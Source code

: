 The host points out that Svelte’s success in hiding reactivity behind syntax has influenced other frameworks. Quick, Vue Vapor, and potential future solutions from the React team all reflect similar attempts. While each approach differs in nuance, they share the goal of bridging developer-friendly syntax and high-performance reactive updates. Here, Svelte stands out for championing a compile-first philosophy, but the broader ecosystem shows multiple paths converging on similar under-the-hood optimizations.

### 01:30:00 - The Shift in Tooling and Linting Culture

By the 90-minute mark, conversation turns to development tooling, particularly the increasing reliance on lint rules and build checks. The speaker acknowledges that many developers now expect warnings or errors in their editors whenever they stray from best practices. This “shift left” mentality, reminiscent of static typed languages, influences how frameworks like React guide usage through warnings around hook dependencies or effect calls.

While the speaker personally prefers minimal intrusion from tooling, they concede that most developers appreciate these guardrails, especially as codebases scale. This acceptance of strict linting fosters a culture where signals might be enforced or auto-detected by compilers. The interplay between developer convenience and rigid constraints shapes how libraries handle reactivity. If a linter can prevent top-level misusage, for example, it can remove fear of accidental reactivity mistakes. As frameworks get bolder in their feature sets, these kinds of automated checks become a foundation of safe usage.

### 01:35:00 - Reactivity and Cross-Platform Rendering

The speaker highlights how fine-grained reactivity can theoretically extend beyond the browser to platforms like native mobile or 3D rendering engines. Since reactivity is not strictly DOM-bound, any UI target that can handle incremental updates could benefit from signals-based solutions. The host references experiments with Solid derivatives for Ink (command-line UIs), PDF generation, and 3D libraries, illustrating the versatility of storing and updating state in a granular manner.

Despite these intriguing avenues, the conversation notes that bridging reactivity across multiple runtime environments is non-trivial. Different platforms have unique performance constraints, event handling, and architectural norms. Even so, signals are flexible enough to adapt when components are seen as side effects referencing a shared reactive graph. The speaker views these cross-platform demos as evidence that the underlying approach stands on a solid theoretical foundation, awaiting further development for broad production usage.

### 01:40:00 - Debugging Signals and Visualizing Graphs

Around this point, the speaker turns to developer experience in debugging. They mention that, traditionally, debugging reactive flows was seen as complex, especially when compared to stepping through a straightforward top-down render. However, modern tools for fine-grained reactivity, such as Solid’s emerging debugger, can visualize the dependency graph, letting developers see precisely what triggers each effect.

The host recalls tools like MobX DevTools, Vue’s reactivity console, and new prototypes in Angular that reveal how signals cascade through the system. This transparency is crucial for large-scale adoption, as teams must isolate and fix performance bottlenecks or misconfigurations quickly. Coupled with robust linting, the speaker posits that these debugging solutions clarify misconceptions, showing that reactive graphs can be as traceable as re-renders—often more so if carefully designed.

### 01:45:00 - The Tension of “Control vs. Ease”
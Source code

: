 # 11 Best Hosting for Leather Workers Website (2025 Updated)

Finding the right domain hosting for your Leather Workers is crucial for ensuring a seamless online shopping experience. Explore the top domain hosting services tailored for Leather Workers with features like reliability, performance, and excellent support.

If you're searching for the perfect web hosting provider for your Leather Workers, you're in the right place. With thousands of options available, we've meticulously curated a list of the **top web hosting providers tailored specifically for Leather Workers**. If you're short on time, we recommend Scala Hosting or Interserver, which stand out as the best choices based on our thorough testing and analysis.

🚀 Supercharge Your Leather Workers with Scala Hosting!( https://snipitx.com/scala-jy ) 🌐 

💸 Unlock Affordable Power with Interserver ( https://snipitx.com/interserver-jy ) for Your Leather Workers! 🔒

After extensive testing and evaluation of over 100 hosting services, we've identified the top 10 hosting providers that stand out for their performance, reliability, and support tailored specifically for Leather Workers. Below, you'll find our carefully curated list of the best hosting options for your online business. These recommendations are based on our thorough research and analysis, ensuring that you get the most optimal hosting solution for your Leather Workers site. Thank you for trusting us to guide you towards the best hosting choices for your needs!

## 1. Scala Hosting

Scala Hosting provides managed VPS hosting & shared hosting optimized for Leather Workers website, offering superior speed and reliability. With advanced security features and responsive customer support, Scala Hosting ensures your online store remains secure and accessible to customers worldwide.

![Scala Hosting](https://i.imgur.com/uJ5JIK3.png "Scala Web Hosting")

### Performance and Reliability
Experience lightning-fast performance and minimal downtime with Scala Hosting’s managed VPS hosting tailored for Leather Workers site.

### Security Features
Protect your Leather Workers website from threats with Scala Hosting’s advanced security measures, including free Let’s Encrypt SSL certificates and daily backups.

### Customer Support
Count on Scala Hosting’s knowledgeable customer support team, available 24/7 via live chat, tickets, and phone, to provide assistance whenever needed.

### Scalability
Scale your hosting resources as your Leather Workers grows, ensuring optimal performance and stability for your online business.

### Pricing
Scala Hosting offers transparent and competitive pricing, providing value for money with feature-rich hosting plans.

# # # #

## Aim of the exercise
When the entries above are retyped, each line must stay exactly as it is.

## Answer box
Source code

: The host points out that Svelte’s success in hiding reactivity behind syntax has influenced other frameworks. Quick, Vue Vapor, and potential future solutions from the React team all reflect similar attempts. While each approach differs in nuance, they share the goal of bridging developer-friendly syntax and high-performance reactive updates. Here, Svelte stands out for championing a compile-first philosophy, but the broader ecosystem shows multiple paths converging on similar under-the-hood optimizations.

### 01:30:00 - The Shift in Tooling and Linting Culture

By the 90-minute mark, conversation turns to development tooling, particularly the increasing reliance on lint rules and build checks. The speaker acknowledges that many developers now expect warnings or errors in their editors whenever they stray from best practices. This “shift left” mentality, reminiscent of static typed languages, influences how frameworks like React guide usage through warnings around hook dependencies or effect calls.

While the speaker personally prefers minimal intrusion from tooling, they concede that most developers appreciate these guardrails, especially as codebases scale. This acceptance of strict linting fosters a culture where signals might be enforced or auto-detected by compilers. The interplay between developer convenience and rigid constraints shapes how libraries handle reactivity. If a linter can prevent top-level misusage, for example, it can remove fear of accidental reactivity mistakes. As frameworks get bolder in their feature sets, these kinds of automated checks become a foundation of safe usage.

### 01:35:00 - Reactivity and Cross-Platform Rendering

The speaker highlights how fine-grained reactivity can theoretically extend beyond the browser to platforms like native mobile or 3D rendering engines. Since reactivity is not strictly DOM-bound, any UI target that can handle incremental updates could benefit from signals-based solutions. The host references experiments with Solid derivatives for Ink (command-line UIs), PDF generation, and 3D libraries, illustrating the versatility of storing and updating state in a granular manner.

Despite these intriguing avenues, the conversation notes that bridging reactivity across multiple runtime environments is non-trivial. Different platforms have unique performance constraints, event handling, and architectural norms. Even so, signals are flexible enough to adapt when components are seen as side effects referencing a shared reactive graph. The speaker views these cross-platform demos as evidence that the underlying approach stands on a solid theoretical foundation, awaiting further development for broad production usage.

### 01:40:00 - Debugging Signals and Visualizing Graphs

Around this point, the speaker turns to developer experience in debugging. They mention that, traditionally, debugging reactive flows was seen as complex, especially when compared to stepping through a straightforward top-down render. However, modern tools for fine-grained reactivity, such as Solid’s emerging debugger, can visualize the dependency graph, letting developers see precisely what triggers each effect.

The host recalls tools like MobX DevTools, Vue’s reactivity console, and new prototypes in Angular that reveal how signals cascade through the system. This transparency is crucial for large-scale adoption, as teams must isolate and fix performance bottlenecks or misconfigurations quickly. Coupled with robust linting, the speaker posits that these debugging solutions clarify misconceptions, showing that reactive graphs can be as traceable as re-renders—often more so if carefully designed.

### 01:45:00 - The Tension of “Control vs. Ease”
Source code

: # 11 Best Hosting for Leather Workers Website (2025 Updated)

Finding the right domain hosting for your Leather Workers is crucial for ensuring a seamless online shopping experience. Explore the top domain hosting services tailored for Leather Workers with features like reliability, performance, and excellent support.

If you're searching for the perfect web hosting provider for your Leather Workers, you're in the right place. With thousands of options available, we've meticulously curated a list of the **top web hosting providers tailored specifically for Leather Workers**. If you're short on time, we recommend Scala Hosting or Interserver, which stand out as the best choices based on our thorough testing and analysis.

🚀 Supercharge Your Leather Workers with Scala Hosting!( https://snipitx.com/scala-jy ) 🌐 

💸 Unlock Affordable Power with Interserver ( https://snipitx.com/interserver-jy ) for Your Leather Workers! 🔒

After extensive testing and evaluation of over 100 hosting services, we've identified the top 10 hosting providers that stand out for their performance, reliability, and support tailored specifically for Leather Workers. Below, you'll find our carefully curated list of the best hosting options for your online business. These recommendations are based on our thorough research and analysis, ensuring that you get the most optimal hosting solution for your Leather Workers site. Thank you for trusting us to guide you towards the best hosting choices for your needs!

## 1. Scala Hosting

Scala Hosting provides managed VPS hosting & shared hosting optimized for Leather Workers website, offering superior speed and reliability. With advanced security features and responsive customer support, Scala Hosting ensures your online store remains secure and accessible to customers worldwide.

![Scala Hosting](https://i.imgur.com/uJ5JIK3.png "Scala Web Hosting")

### Performance and Reliability
Experience lightning-fast performance and minimal downtime with Scala Hosting’s managed VPS hosting tailored for Leather Workers site.

### Security Features
Protect your Leather Workers website from threats with Scala Hosting’s advanced security measures, including free Let’s Encrypt SSL certificates and daily backups.

### Customer Support
Count on Scala Hosting’s knowledgeable customer support team, available 24/7 via live chat, tickets, and phone, to provide assistance whenever needed.

### Scalability
Scale your hosting resources as your Leather Workers grows, ensuring optimal performance and stability for your online business.

### Pricing
Scala Hosting offers transparent and competitive pricing, providing value for money with feature-rich hosting plans.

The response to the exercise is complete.